----- Task inputs -----

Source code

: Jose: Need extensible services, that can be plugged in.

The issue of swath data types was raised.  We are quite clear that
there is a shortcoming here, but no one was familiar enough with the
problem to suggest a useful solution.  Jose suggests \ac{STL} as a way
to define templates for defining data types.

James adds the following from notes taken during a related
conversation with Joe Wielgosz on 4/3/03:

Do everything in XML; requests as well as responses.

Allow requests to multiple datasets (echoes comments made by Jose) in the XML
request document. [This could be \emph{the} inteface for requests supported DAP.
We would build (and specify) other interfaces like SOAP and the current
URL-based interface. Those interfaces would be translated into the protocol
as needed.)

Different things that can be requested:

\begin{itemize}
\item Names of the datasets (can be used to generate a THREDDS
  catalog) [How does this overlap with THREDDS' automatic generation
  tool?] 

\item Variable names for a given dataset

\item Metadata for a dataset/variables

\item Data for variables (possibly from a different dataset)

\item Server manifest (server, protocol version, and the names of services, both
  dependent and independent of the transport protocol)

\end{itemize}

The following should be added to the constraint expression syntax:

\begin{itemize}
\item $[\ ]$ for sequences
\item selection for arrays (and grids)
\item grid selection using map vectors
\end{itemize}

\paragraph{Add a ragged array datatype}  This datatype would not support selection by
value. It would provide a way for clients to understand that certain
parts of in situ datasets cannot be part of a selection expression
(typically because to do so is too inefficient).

-----

Copy out each line of the data that includes the string "from".

* [Exercise solution]
James adds the following from notes taken during a related
\item Data for variables (possibly from a different dataset)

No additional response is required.